La giustizia esiste a due livelli: giustizia personale, cioè individui che hanno bisogno di giustizia. La giustizia da una parte consiste nella persecuzione dell’aggressore e dall’altra nel ricostruire i diritti delle vittime.
Per riferirmi alla prima parte è possibile trovare ogni soldato… che ha commesso il crimine? Con grande probabilità questo soldato morirà sul campo di battaglia. Per il secondo punto, è possibile ricostruire i diritti delle vittime, aiutandoli a riabilitarsi a riscattare le loro vite. Cosa molto importante è dare alle vittime la certezza che l’avvenuto non sia la “normalità” in tempi di guerra, ma che si tratta di crimine.
In secondo livello, la giustizia nazionale.
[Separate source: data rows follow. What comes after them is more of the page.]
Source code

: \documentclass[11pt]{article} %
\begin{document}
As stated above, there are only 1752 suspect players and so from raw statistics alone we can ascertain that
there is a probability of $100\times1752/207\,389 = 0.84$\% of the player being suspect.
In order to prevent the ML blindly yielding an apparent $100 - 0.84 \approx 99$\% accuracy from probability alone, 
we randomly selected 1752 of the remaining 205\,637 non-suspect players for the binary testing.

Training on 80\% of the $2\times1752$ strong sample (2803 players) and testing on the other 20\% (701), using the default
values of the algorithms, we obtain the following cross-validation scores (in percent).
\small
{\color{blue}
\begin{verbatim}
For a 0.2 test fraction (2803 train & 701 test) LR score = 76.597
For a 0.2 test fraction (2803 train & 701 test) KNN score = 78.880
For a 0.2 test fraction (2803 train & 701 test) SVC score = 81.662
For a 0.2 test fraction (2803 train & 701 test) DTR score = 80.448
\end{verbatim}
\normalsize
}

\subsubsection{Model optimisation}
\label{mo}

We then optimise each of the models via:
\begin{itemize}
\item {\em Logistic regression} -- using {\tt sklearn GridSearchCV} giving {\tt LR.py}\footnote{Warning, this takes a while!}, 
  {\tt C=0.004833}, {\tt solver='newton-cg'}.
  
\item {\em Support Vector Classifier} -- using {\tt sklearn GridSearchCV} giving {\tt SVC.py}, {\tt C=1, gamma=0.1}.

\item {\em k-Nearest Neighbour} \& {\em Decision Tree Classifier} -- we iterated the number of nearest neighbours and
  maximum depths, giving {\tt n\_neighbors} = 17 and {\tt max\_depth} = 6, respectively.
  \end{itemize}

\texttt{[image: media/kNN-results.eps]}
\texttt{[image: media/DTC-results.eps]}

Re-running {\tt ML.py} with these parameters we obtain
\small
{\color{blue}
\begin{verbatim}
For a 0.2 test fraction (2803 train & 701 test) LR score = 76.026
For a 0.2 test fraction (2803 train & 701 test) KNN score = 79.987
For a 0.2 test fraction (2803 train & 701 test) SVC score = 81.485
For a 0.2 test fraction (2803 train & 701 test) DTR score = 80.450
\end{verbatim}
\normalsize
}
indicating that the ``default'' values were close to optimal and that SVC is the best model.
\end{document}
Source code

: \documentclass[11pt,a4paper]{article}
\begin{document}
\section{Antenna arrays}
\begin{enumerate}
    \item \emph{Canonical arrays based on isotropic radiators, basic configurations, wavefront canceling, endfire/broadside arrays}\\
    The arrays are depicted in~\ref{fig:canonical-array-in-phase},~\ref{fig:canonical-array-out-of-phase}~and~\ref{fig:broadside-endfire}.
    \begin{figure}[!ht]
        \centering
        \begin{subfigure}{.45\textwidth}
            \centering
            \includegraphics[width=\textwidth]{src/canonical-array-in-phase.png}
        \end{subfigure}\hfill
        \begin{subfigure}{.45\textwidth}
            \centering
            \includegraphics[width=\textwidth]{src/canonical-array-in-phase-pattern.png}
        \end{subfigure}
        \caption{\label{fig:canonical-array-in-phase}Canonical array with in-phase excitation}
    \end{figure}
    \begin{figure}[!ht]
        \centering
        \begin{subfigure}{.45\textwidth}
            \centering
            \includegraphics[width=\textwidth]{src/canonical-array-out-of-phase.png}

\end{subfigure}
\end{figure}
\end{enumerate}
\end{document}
La Russia ha a sua disposizione un enorme apparato propagandistico che tramanda un messaggio falso che ci sia la necessità di attaccare l’Ucraina, perché essa si prepara ad attaccare noi. Per dimostrare la nostra innocenza, l’Ucraina deve essere molto attiva nella documentazione di crimini di guerra, nell’usufruire del meccanismo internazionale di giustizia, collaborando con investigatori internazionali per difenderci.Quale ruolo dovrebbero assumere le istituzioni e i meccanismi internazionali per tornare a svolgere un ruolo attivo negli scenari di conflitti intorno al mondo?
I meccanismi internazionali di giustizia sono nati dopo la seconda guerra mondiale, come tentativo di trovare delle alternative ai conflitti armati. Questi meccanismi nel complesso funzionano bene, considerando che da 80 anni non abbiamo conflitti di maggiore estensione in Europa. Questo è eccezionale e richiede un grande lavoro da parte di diplomatici nello stendere accordi o negoziazioni per evitare conflitti armati.
Quindi, è possibile che organismi internazionali a volte non funzionano? Sì.
Significa che ci rassegniamo rispetto a questo fatto? No, perché il loro funzionamento è di massima importanza per tutti noi. Dobbiamo far qualcosa, prendere delle decisioni, stendere nuovi accordi, avviare un meccanismo completamente nuovo contro i crimini di guerra, abbiamo bisogno di nuovi modelli. Questo anche perché la guerra è cambiata: oggigiorno abbiamo le Nazioni Unite o il Consiglio d’Europa che rispondono alle domande di guerra del 20. secolo, ma le guerre nuove, le cosiddette guerre “ibride”, richiedono dei nuovi meccanismi per rispondere a esse.